Now, both of those bins are market improvements over Q4 as well. Now, there are about 4% of receivables that were billed prior to Q4, but I can say that so far what we've seen is that collections have been pretty strong in Q2, and we're looking forward to, you know, our more moderate revenue growth, reducing our drag in accounts receivables and letting some more cash flow come through. All that being said, our total operating cash flow for the quarter was sitting at about CAD 400,000. Below the operating cash flow line, I also want to point out that we're continuing to earmark in the range of about CAD 150,000-CAD 200,000 per quarter of continued long-term debt repayment to really have that slow and steady drip of improvements to our balance sheet going on into the future. So talk about revenue guidance.

Coming into the call and coming into this earnings release, we had guided for CAD 75 million of top-line revenue. Q1 definitely has been an amazing quarter for NTG Clarity. Our customers are continuing to show strong demand, not just for our professional services, but also more and more for our software products as well. That, combined with our already strong and consistent backlog of purchase orders and contracts on hand of about CAD 100 million, makes us confident to modestly increase our revenue guidance for the year from CAD 75 million to about CAD 78 million. That brings our targeted revenue growth for the year to be approximately 40% year-over-year growth.

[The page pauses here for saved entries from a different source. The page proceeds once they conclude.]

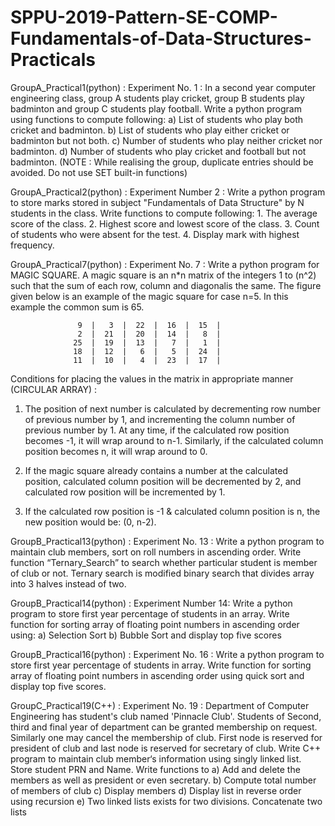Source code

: # SPPU-2019-Pattern-SE-COMP-Fundamentals-of-Data-Structures-Practicals

GroupA_Practical1(python) : 
Experiment No. 1 : In a second year computer engineering class, group A students play cricket, group B students play
                   badminton and group C students play football.
                   Write a python program using functions to compute following:
                   a) List of students who play both cricket and badminton.
                   b) List of students who play either cricket or badminton but not both.
                   c) Number of students who play neither cricket nor badminton.
                   d) Number of students who play cricket and football but not badminton.
(NOTE : While realising the group, duplicate entries should be avoided. Do not use SET built-in functions)



GroupA_Practical2(python) :
Experiment Number 2 : Write a python program to store marks stored in subject "Fundamentals of Data Structure" by
                         N students in the class. Write functions to compute following:
                         1. The average score of the class.
                         2. Highest score and lowest score of the class.
                         3. Count of students who were absent for the test.
                         4. Display mark with highest frequency.
                         
                         
                         
GroupA_Practical7(python) :
Experiment No. 7 : Write a python program for MAGIC SQUARE.
                   A magic square is an n*n matrix of the integers 1 to (n^2) such that the sum of each row,
                   column and diagonalis the same.
                   The figure given below is an example of the magic square for case n=5. In this example
                   the common sum is 65.

                   9  |   3  |  22  |  16  |  15  |
                   2  |  21  |  20  |  14  |   8  |
                  25  |  19  |  13  |   7  |   1  |
                  18  |  12  |   6  |   5  |  24  |
                  11  |  10  |   4  |  23  |  17  |

Conditions for placing the values in the matrix in appropriate manner (CIRCULAR ARRAY) :

   1. The position of next number is calculated by decrementing row number of previous number by 1, and incrementing
      the column number of previous number by 1. At any time, if the calculated row position becomes -1, it will wrap
      around to n-1. Similarly, if the calculated column position becomes n, it will wrap around to 0.

   2. If the magic square already contains a number at the calculated position, calculated column position will be
      decremented by 2, and calculated row position will be incremented by 1.

   3. If the calculated row position is -1 & calculated column position is n, the new position would be: (0, n-2).
   
   
   
GroupB_Practical13(python) :
Experiment No. 13 : Write a python program to maintain club members, sort on roll numbers in ascending order.
                    Write function “Ternary_Search” to search whether particular student is member of club or not.
                    Ternary search is modified binary search that divides array into 3 halves instead of two.
                    
                    
                    
GroupB_Practical14(python) :
Experiment Number 14: Write a python program to store first year percentage of students in an array.
                      Write function for sorting array of floating point numbers in ascending order using:
                      a) Selection Sort
                      b) Bubble Sort and display top five scores



GroupB_Practical16(python) :
Experiment No. 16 : Write a python program to store first year percentage of students in array.
                    Write function for sorting array of floating point numbers in ascending order using
                    quick sort and display top five scores.
                    

GroupC_Practical19(C++) :
Experiment No. 19 : Department of Computer Engineering has student's club named
                   'Pinnacle Club'. Students of Second, third and final year of
                    department can be granted membership on request. Similarly one
                    may cancel the membership of club. First node is reserved for
                    president of club and last node is reserved for secretary of
                    club. Write C++ program to maintain club member‘s information
                    using singly linked list. Store student PRN and Name. Write
                    functions to
                    a) Add and delete the members as well as president or even
                       secretary.
                    b) Compute total number of members of club
                    c) Display members
                    d) Display list in reverse order using recursion
                    e) Two linked lists exists for two divisions. Concatenate two
                       lists
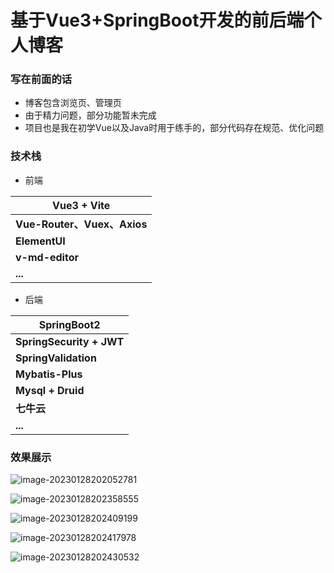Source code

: # 基于Vue3+SpringBoot开发的前后端个人博客

### 写在前面的话

- 博客包含浏览页、管理页
- 由于精力问题，部分功能暂未完成
- 项目也是我在初学Vue以及Java时用于练手的，部分代码存在规范、优化问题



### 技术栈

- 前端

| Vue3 + Vite                 |
| --------------------------- |
| **Vue-Router、Vuex、Axios** |
| **ElementUI**               |
| **v-md-editor**             |
| **...**                     |

- 后端

| SpringBoot2              |
| ------------------------ |
| **SpringSecurity + JWT** |
| **SpringValidation**     |
| **Mybatis-Plus**         |
| **Mysql + Druid**        |
| **七牛云**               |
| **...**                  |



### 效果展示

![image-20230128202052781](https://up.llxuo.top/git/202301282124186.png)

![image-20230128202358555](https://up.llxuo.top/git/202301282125157.png)

![image-20230128202409199](https://up.llxuo.top/git/202301282125649.png)

![image-20230128202417978](https://up.llxuo.top/git/202301282125282.png)

![image-20230128202430532](https://up.llxuo.top/git/202301282125648.png)
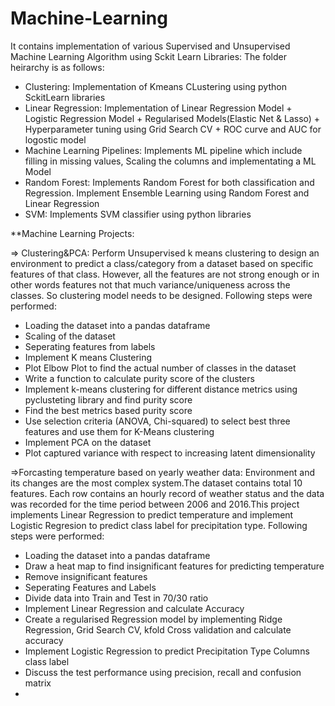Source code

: # Machine-Learning
It contains implementation of various Supervised and Unsupervised Machine Learning Algorithm using Sckit Learn Libraries: The folder heirarchy is as follows: 
- Clustering: Implementation of Kmeans CLustering using python SckitLearn libraries 
- Linear Regression: Implementation of Linear Regression Model + Logistic Regression Model + Regularised Models(Elastic Net & Lasso) + Hyperparameter tuning using           Grid Search CV + ROC curve and AUC for logostic model
- Machine Learning Pipelines: Implements ML pipeline which include filling in missing values, Scaling the columns and implementating a ML Model
- Random Forest: Implements Random Forest for both classification and Regression. Implement Ensemble Learning using Random Forest and Linear Regression
- SVM: Implements SVM classifier using python libraries 

 **Machine Learning Projects: 
 
=> Clustering&PCA: Perform Unsupervised k means clustering to design an environment to predict a class/category from a dataset based on specific features of that class. However, all the features are not strong enough or in other words features not that much variance/uniqueness across the classes. So clustering model needs to be designed. Following steps were performed:
- Loading the dataset into a pandas dataframe
- Scaling of the dataset
- Seperating features from labels
- Implement K means Clustering 
- Plot Elbow Plot to find the actual number of classes in the dataset
- Write a function to calculate purity score of the clusters
- Implement  k-means clustering for different distance metrics using pyclusteting library and find purity score
- Find the best metrics based purity score
- Use selection criteria (ANOVA, Chi-squared) to select best three features and use them for K-Means clustering
- Implement PCA on the dataset
- Plot captured variance with respect to increasing latent dimensionality

=>Forcasting temperature based on yearly weather data: 
Environment and its changes are the most complex system.The dataset contains total 10 features. Each row contains an hourly record of weather status and the data was recorded for the time period between 2006 and 2016.This project implements Linear Regression to predict temperature and implement Logistic Regresion to predict class label for precipitation type.  Following steps were performed:
- Loading the dataset into a pandas dataframe
- Draw a heat map to find insignificant features for predicting temperature
- Remove insignificant features
- Seperating Features and Labels
- Divide data into Train and Test in 70/30 ratio
- Implement Linear Regression and calculate Accuracy
- Create a regularised Regression model by implementing Ridge Regression, Grid Search CV, kfold Cross validation and calculate accuracy
- Implement Logistic Regression to predict Precipitation Type Columns class label
- Discuss the test performance using precision, recall and confusion matrix
-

On the cost side, Q1 is definitely characterized by investments, both into, as I mentioned, the resources and the talent that we're going to be placing with our clients in the future, but also into our sales team, who is going to be able to get out there and, you know, not only get new clients, but also expand the engagements with our existing clients as well. That being said, again, like I mentioned, we're expecting operating expenses to be tapering off towards the end of the year, similar to what we did in 2024. We're confident enough to reaffirm our guidance of adjusted EBITDA in the range of about 16%-20% as well. Overall, I really just want to echo how proud I am of the whole NTG team and how amazing of a quarter Q1 was.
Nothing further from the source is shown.